After I stopped writing, several weeks went by and all I could think about was one specific scene I wrote and how much I loved it. Could I use it in another book? No. In my mind it was meant only for these characters. So what should I do? Well, I polished it up, added a little backstory, and decided to release it as a short, erotic story.
Rough to Ride isn't a full-length biker novel. You aren't going to get a love story, or an MC story with a beginning, middle, and end. This is a short story. 10,000+ words of a hot, sexy biker, and the woman he meets stranded on the road. It's sexy, lustful, and HOT. It's the fifteen-minute quickie every woman needs. So get on the back of Maverick's bike, and join him and Trixie on their sexy encounter.
Rough To Ride
Change is inevitable. It happens every day, whether we notice it or not. Some people like change. They embrace it with every ounce of their being and never look back. Others hide from it, hoping if they pretend not to notice they can live in their perfect bubble of denial, pretending the world around them is exactly the way it was the day before.

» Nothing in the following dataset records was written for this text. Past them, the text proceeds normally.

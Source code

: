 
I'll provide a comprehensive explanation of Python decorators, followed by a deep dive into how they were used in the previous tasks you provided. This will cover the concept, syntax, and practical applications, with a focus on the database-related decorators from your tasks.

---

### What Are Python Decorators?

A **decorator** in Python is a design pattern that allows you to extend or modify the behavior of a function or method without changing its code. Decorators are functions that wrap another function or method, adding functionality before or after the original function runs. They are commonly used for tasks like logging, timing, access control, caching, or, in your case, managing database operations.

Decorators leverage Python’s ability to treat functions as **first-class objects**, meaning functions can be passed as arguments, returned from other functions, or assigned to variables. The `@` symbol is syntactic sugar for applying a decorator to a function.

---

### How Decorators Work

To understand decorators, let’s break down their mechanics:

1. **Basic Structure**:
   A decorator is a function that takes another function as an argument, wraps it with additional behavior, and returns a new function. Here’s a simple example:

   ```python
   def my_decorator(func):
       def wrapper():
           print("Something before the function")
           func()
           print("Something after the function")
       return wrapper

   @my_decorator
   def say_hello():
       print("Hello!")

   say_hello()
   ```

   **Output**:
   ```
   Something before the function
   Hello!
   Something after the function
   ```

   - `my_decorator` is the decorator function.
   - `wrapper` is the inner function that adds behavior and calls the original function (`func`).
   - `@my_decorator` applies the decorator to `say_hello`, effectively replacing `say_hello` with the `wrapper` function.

I choose to embrace it. Hell, I welcome it. I love the extraordinary life I've been blessed with, but doing the same thing day in and day out has never appealed to me. I want something different. I need the spark back. I need the feeling of adrenaline running through my veins at the thought of something new happening. I don't know if I need a new job, a new adventure, new friends, or a raging party. I just need something different.
In this town it's rare that someone doesn't recognize me for who I am, and actually treats me how they want to. It's been eight years since I got in my last bar fight, and it isn't because I haven't tried. It's just that everyone knows who the hell I am and stays away.

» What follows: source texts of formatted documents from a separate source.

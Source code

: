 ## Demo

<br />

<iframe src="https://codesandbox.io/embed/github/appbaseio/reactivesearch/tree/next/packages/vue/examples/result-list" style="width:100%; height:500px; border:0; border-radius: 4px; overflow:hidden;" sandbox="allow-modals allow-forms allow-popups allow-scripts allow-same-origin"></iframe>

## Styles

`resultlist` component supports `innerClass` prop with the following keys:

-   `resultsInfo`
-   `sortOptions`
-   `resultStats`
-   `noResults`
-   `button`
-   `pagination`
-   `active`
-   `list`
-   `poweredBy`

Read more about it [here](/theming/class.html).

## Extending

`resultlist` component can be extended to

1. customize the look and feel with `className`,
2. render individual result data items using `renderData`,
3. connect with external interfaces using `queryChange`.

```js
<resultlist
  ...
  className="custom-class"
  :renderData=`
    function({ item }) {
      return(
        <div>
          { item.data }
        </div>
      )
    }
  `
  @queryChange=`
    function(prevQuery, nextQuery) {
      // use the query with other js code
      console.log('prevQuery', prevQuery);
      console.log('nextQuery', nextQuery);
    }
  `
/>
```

My man is the most amazing person in my life, but even our relationship isn't perfect. Every day is a different version of the same shit. I didn't grow up expecting to be a woman with no career who waits on her husband hand and foot, but that's who I am. I help with the business, cook, clean, and at night we fuck. The fucking is what gets me through the day. Just knowing he's going to take care of my needs, after a day of taking care of his needs, makes my pussy throb in anticipation. I'm usually wet before he even walks in the door.
Our sex is explosive. The only way I can explain it is it's like the fireworks on the Fourth of July with Santa handing out presents, while I'm blowing out my birthday candles and everyone is celebrating me. It's that fantastic. As great as it is, even we need to mix it up. There are only so many ways a person can have sex, so you have to be creative and experiment a bit. I love him with all my heart, but even I can tell when he's losing interest. Men are visual, and if you don't give them what they want, they might go out and find someone new. God knows he has enough women waiting around the corner until I fuck up big enough and he goes looking for new pussy.
Now, I'm not an insecure woman. I have a banging body, long, toned legs, curves to die for, and I know how to make my man happy, but even I've noticed the difference in the last month. He used to always have his hands on me. If we were in the same room together, his hands were touching a body part of mine. It was usually my ass or my tits, but sometimes it was my inner thigh, or the nape of my neck, or a caress of my cheek. In the last month he's barely touched me. I'm usually the first to touch him now in hopes it will turn him on, but I usually get nothing.
I know he's not screwing around on me, but it's only a matter of time before I catch him with some nineteen-year-old, bleached hair bimbo trash, fucking him and sucking his cock while I'm forced to not say anything.
Well, fuck that.
Something needs to change because I refuse to be that woman who lets her man sleep around on her. He won't be bringing other women into our bed behind my back.
My man's been gone a week. That's an entire week after almost a month of obvious distance in our relationship. Distance. That's something he and I have never had to deal with before. Sure, I've dealt with physical distance, but not the emotional distance.